■ **DIRECTIONS**
Look below. Copy each line that has "directory" in it.

(Document images with source code)
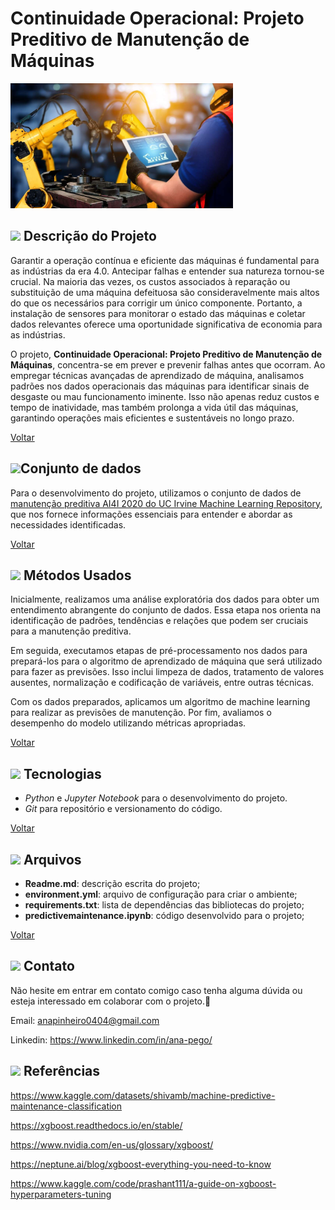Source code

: <a name="readme-top"></a>

# Continuidade Operacional: Projeto Preditivo de Manutenção de Máquinas

<img src="https://github.com/anamariapego/MachinePredictiveMaintenance/blob/main/machine.png?raw=true" height="200">

## <img src="https://github.com/anamariapego/MachinePredictiveMaintenance/assets/57241391/48e23f70-c667-4e0c-b5cd-621ba17ed003" height="30"> Descrição do Projeto 

Garantir a operação contínua e eficiente das máquinas é fundamental para as indústrias da era 4.0. Antecipar falhas e entender sua natureza tornou-se crucial. Na maioria das vezes, os custos associados à reparação ou substituição de uma máquina defeituosa são consideravelmente mais altos do que os necessários para corrigir um único componente. Portanto, a instalação de sensores para monitorar o estado das máquinas e coletar dados relevantes oferece uma oportunidade significativa de economia para as indústrias.

O projeto, **Continuidade Operacional: Projeto Preditivo de Manutenção de Máquinas**, concentra-se em prever e prevenir falhas antes que ocorram. Ao empregar técnicas avançadas de aprendizado de máquina, analisamos padrões nos dados operacionais das máquinas para identificar sinais de desgaste ou mau funcionamento iminente. Isso não apenas reduz custos e tempo de inatividade, mas também prolonga a vida útil das máquinas, garantindo operações mais eficientes e sustentáveis no longo prazo.

<p><a href="#readme-top">Voltar</a></p>

## <img src="https://github.com/anamariapego/MachinePredictiveMaintenance/assets/57241391/c9458da4-d4c8-4d57-b026-fb644da983e9" height="30">Conjunto de dados

Para o desenvolvimento do projeto, utilizamos o conjunto de dados de [manutenção preditiva AI4I 2020 do UC Irvine Machine Learning Repository](https://archive.ics.uci.edu/dataset/601/ai4i+2020+predictive+maintenance+dataset), que nos fornece informações essenciais para entender e abordar as necessidades identificadas. 

<p><a href="#readme-top">Voltar</a></p>

## <img src="https://user-images.githubusercontent.com/57241391/217636535-f4831826-c808-4a6c-9598-664e0eedfc14.png" height="30"> Métodos Usados

Inicialmente, realizamos uma análise exploratória dos dados para obter um entendimento abrangente do conjunto de dados. Essa etapa nos orienta na identificação de padrões, tendências e relações que podem ser cruciais para a manutenção preditiva.

Em seguida, executamos etapas de pré-processamento nos dados para prepará-los para o algoritmo de aprendizado de máquina que será utilizado para fazer as previsões. Isso inclui limpeza de dados, tratamento de valores ausentes, normalização e codificação de variáveis, entre outras técnicas.

Com os dados preparados, aplicamos um algoritmo de machine learning para realizar as previsões de manutenção. Por fim, avaliamos o desempenho do modelo utilizando métricas apropriadas.

<p><a href="#readme-top">Voltar</a></p>

## <img src="https://user-images.githubusercontent.com/57241391/217635773-9ad89821-c574-4962-9b11-1d599d068490.png" height="30"> Tecnologias

- *Python* e *Jupyter Notebook* para o desenvolvimento do projeto.
- *Git* para repositório e versionamento do código.

<p><a href="#readme-top">Voltar</a></p>

## <img src="https://github.com/anamariapego/MachinePredictiveMaintenance/assets/57241391/d6fe2ce4-fc13-4124-883e-f6c3d12b14dd" height="30"> Arquivos

* **Readme.md**: descrição escrita do projeto;
* **environment.yml**: arquivo de configuração para criar o ambiente;
* **requirements.txt**: lista de dependências das bibliotecas do projeto;
* **predictivemaintenance.ipynb**: código desenvolvido para o projeto;

<p><a href="#readme-top">Voltar</a></p>

## <img src="https://user-images.githubusercontent.com/57241391/217637444-71fb0baf-2675-4da8-b85f-fe5ee2ffd4c2.png" height="30"> Contato

Não hesite em entrar em contato comigo caso tenha alguma dúvida ou esteja interessado em colaborar com o projeto.🙂

Email: <anapinheiro0404@gmail.com>

Linkedin: https://www.linkedin.com/in/ana-pego/

## <img src="https://user-images.githubusercontent.com/57241391/217642578-1de992a9-8b94-41fc-b193-1ba0b8cd4141.png" height="30"> Referências

https://www.kaggle.com/datasets/shivamb/machine-predictive-maintenance-classification

https://xgboost.readthedocs.io/en/stable/

https://www.nvidia.com/en-us/glossary/xgboost/ 

https://neptune.ai/blog/xgboost-everything-you-need-to-know

https://www.kaggle.com/code/prashant111/a-guide-on-xgboost-hyperparameters-tuning
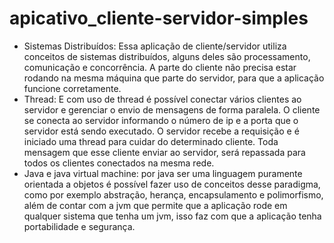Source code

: # apicativo_cliente-servidor-simples
- Sistemas Distribuídos: Essa aplicação de cliente/servidor utiliza conceitos de sistemas distribuídos, alguns deles são processamento, comunicação e concorrência. A parte do cliente não precisa estar rodando na mesma máquina que parte do servidor, para que a aplicação funcione corretamente.
- Thread: E com uso de thread é possível conectar vários clientes ao servidor e gerenciar o envio de mensagens de forma paralela. O cliente se conecta ao servidor informando o número de ip e a porta que o servidor está sendo executado. O servidor recebe a requisição e é iniciado uma thread para cuidar do determinado cliente. Toda mensagem que esse cliente enviar ao servidor, será repassada para todos os clientes conectados na mesma rede.
- Java e java virtual machine: por java ser uma linguagem puramente orientada a objetos é possível fazer uso de conceitos desse paradigma, como por exemplo abstração, herança, encapsulamento e polimorfismo, além de contar com a jvm que permite que a aplicação rode em qualquer sistema que tenha um jvm, isso faz com que a aplicação tenha portabilidade e segurança.

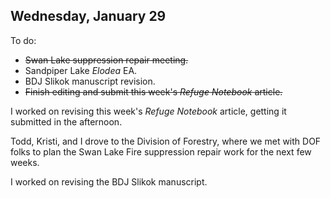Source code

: 
## Wednesday, January 29

To do:

* ~~Swan Lake suppression repair meeting.~~
* Sandpiper Lake *Elodea* EA.
* BDJ Slikok manuscript revision.
* ~~Finish editing and submit this week's *Refuge Notebook* article.~~

I worked on revising this week's *Refuge Notebook* article, getting it submitted in the afternoon.

Todd, Kristi, and I drove to the Division of Forestry, where we met with DOF folks to plan the Swan Lake Fire suppression repair work for the next few weeks.

I worked on revising the BDJ Slikok manuscript.


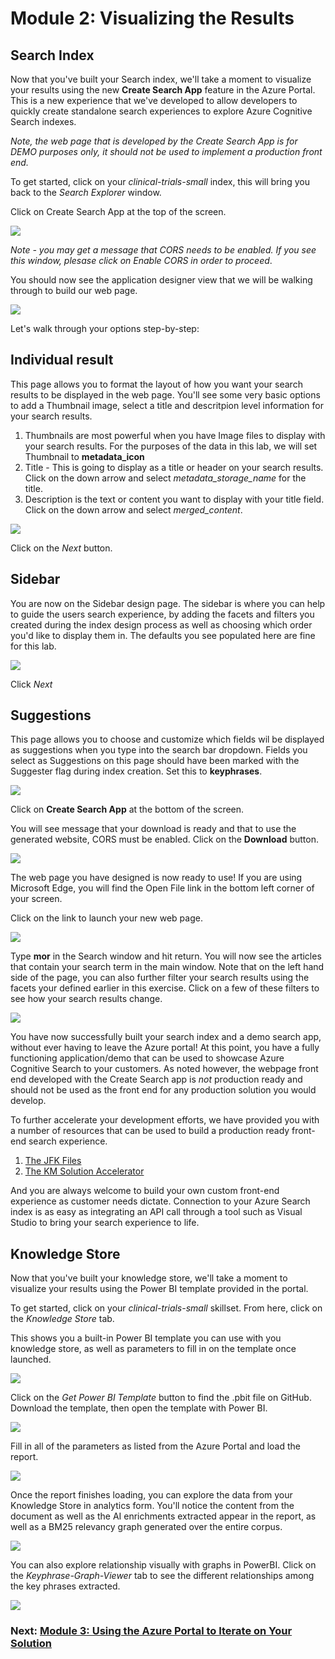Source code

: # Module 2: Visualizing the Results

## Search Index
Now that you've built your Search index, we'll take a moment to visualize your results using the new **Create Search App** feature in the Azure Portal.  This is a new experience that we've developed to allow developers to quickly create standalone search experiences to explore Azure Cognitive Search indexes.

*Note, the web page that is developed by the Create Search App is for DEMO purposes only, it should not be used to implement a production front end.*

To get started, click on your *clinical-trials-small* index, this will bring you back to the *Search Explorer* window.

Click on Create Search App at the top of the screen.

![](images/createappbutton.png)

*Note - you may get a message that CORS needs to be enabled.  If you see this window, plesase click on Enable CORS in order to proceed*.

You should now see the application designer view that we will be walking through to build our web page.

![](images/design1.png)

Let's walk through your options step-by-step:

## Individual result
This page allows you to format the layout of how you want your search results to be displayed in the web page.  You'll see some very basic options to add a Thumbnail image, select a title and descritpion level information for your search results.

1. Thumbnails are most powerful when you have Image files to display with your search results.  For the purposes of the data in this lab, we will set Thumbnail to **metadata_icon**
2. Title - This is going to display as a title or header on your search results.  Click on the down arrow and select *metadata_storage_name* for the title.
3. Description is the text or content you want to display with your title field.  Click on the down arrow and select *merged_content*.

![](images/individualresult.png)

Click on the *Next* button.
## Sidebar
You are now on the Sidebar design page.  The sidebar is where you can help to guide the users search experience, by adding the facets and filters you created during the index design process as well as choosing which order you'd like to display them in.  The defaults you see populated here are fine for this lab.

![](images/sidebar.png)

Click *Next*

## Suggestions

This page allows you to choose and customize which fields wil be displayed as suggestions when you type into the search bar dropdown.  Fields you select as Suggestions on this page should have been marked with the Suggester flag during index creation.  Set this to **keyphrases**.

![](images/suggestions.png)

Click on **Create Search App** at the bottom of the screen. 

You will see message that your download is ready and that to use the generated website, CORS must be enabled.  Click on the **Download** button.

![](images/download.png)

The web page you have designed is now ready to use!  If you are using Microsoft Edge, you will find the Open File link in the bottom left corner of your screen.

Click on the link to launch your new web page.

![](images/webpage.png)

Type **mor** in the Search window and hit return.  You will now see the articles that contain your search term in the main window.  Note that on the left hand side of the page, you can also further filter your search results using the facets your defined earlier in this exercise.  Click on a few of these filters to see how your search results change.

![](images/searchresults.png)

You have now successfully built your search index and a demo search app, without ever having to leave the Azure portal!  At this point, you have a fully functioning application/demo that can be used to showcase Azure Cognitive Search to your customers.  As noted however, the webpage front end developed with the Create Search app is *not* production ready and should not be used as the front end for any production solution you would develop.  

To further accelerate your development efforts, we have provided you with a number of resources that can be used to build a production ready front-end search experience.

1. [The JFK Files](https://github.com/microsoft/AzureSearch_JFK_Files)
2. [The KM Solution Accelerator](https://github.com/Azure-Samples/azure-search-knowledge-mining)

And you are always welcome to build your own custom front-end experience as customer needs dictate.  Connection to your Azure Search index is as easy as integrating an API call through a tool such as Visual Studio to bring your search experience to life.

## Knowledge Store
Now that you've built your knowledge store, we'll take a moment to visualize your results using the Power BI template provided in the portal.

To get started, click on your *clinical-trials-small* skillset. From here, click on the *Knowledge Store* tab.

This shows you a built-in Power BI template you can use with you knowledge store, as well as parameters to fill in on the template once launched.

![](images/PowerBI1.png)

Click on the *Get Power BI Template* button to find the .pbit file on GitHub. Download the template, then open the template with Power BI.

![](images/PowerBI2.png)

Fill in all of the parameters as listed from the Azure Portal and load the report.

![](images/PowerBI3.png)

Once the report finishes loading, you can explore the data from your Knowledge Store in analytics form. You'll notice the content from the document as well as the AI enrichments extracted appear in the report, as well as a BM25 relevancy graph generated over the entire corpus.

![](images/PowerBI4.png)

You can also explore relationship visually with graphs in PowerBI. Click on the *Keyphrase-Graph-Viewer* tab to see the different relationships among the key phrases extracted.

![](images/PowerBI5.png)

### Next: [Module 3: Using the Azure Portal to Iterate on Your Solution](Module&#32;3.md)

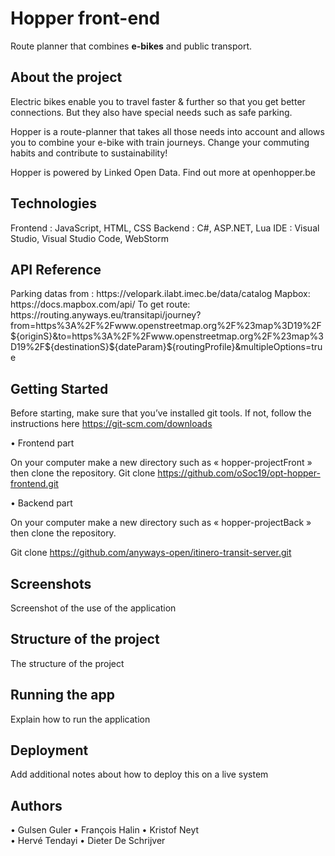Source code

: <h1>Hopper front-end</h1>

Route planner that combines <b>e-bikes</b> and public transport.

<h2>About the project</h2>

Electric bikes enable you to travel faster & further so that you get better connections. But they also have special needs such as safe parking.

Hopper is a route-planner that takes all those needs into account and allows you to combine your e-bike with train journeys. Change your commuting habits and contribute to sustainability!

Hopper is powered by Linked Open Data. Find out more at openhopper.be 

<h2>Technologies</h2>
Frontend : JavaScript, HTML, CSS
Backend : C#, ASP.NET, Lua
IDE : Visual Studio, Visual Studio Code, WebStorm

<h2>API Reference</h2>
Parking datas from : https://velopark.ilabt.imec.be/data/catalog
Mapbox: https://docs.mapbox.com/api/
To get route: https://routing.anyways.eu/transitapi/journey?from=https%3A%2F%2Fwww.openstreetmap.org%2F%23map%3D19%2F${originS}&to=https%3A%2F%2Fwww.openstreetmap.org%2F%23map%3D19%2F${destinationS}${dateParam}${routingProfile}&multipleOptions=true

<h2>Getting Started</h2>

Before starting, make sure that you’ve installed git tools. If not, follow the instructions here  https://git-scm.com/downloads

•	Frontend part

On your computer make a new directory such as « hopper-projectFront » then clone the repository.
Git clone https://github.com/oSoc19/opt-hopper-frontend.git

•	Backend part

On your computer make a new directory such as « hopper-projectBack » then clone the repository.

Git clone https://github.com/anyways-open/itinero-transit-server.git


<h2>Screenshots</h2>

Screenshot of the use of the application

<h2>Structure of the project</h2>

The structure of the project


<h2>Running the app</h2>

Explain how to run the application

<h2>Deployment</h2>

Add additional notes about how to deploy this on a live system

<h2>Authors</h2>

•	Gulsen Guler
•	François Halin
•	Kristof Neyt  
•	Hervé Tendayi
•	Dieter De Schrijver



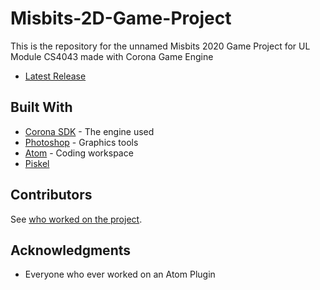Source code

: # Misbits-2D-Game-Project
This is the repository for the unnamed Misbits 2020 Game Project for UL Module CS4043 made with Corona Game Engine

* [Latest Release](https://github.com/TomC17/Misbits-2D-Game-Project/releases/latest)

## Built With
* [Corona SDK](https://coronalabs.com/) - The engine used
* [Photoshop](https://www.adobe.com/ie/products/photoshop.html) - Graphics tools
* [Atom](https://atom.io/) - Coding workspace
* [Piskel](https://www.piskelapp.com/)

## Contributors
See [who worked on the project](https://github.com/TomC17/Misbits-2D-Game-Project/contributors).

## Acknowledgments
* Everyone who ever worked on an Atom Plugin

■ **PROBLEM SOLUTION**
On your computer make a new directory such as « hopper-projectFront » then clone the repository.
On your computer make a new directory such as « hopper-projectBack » then clone the repository.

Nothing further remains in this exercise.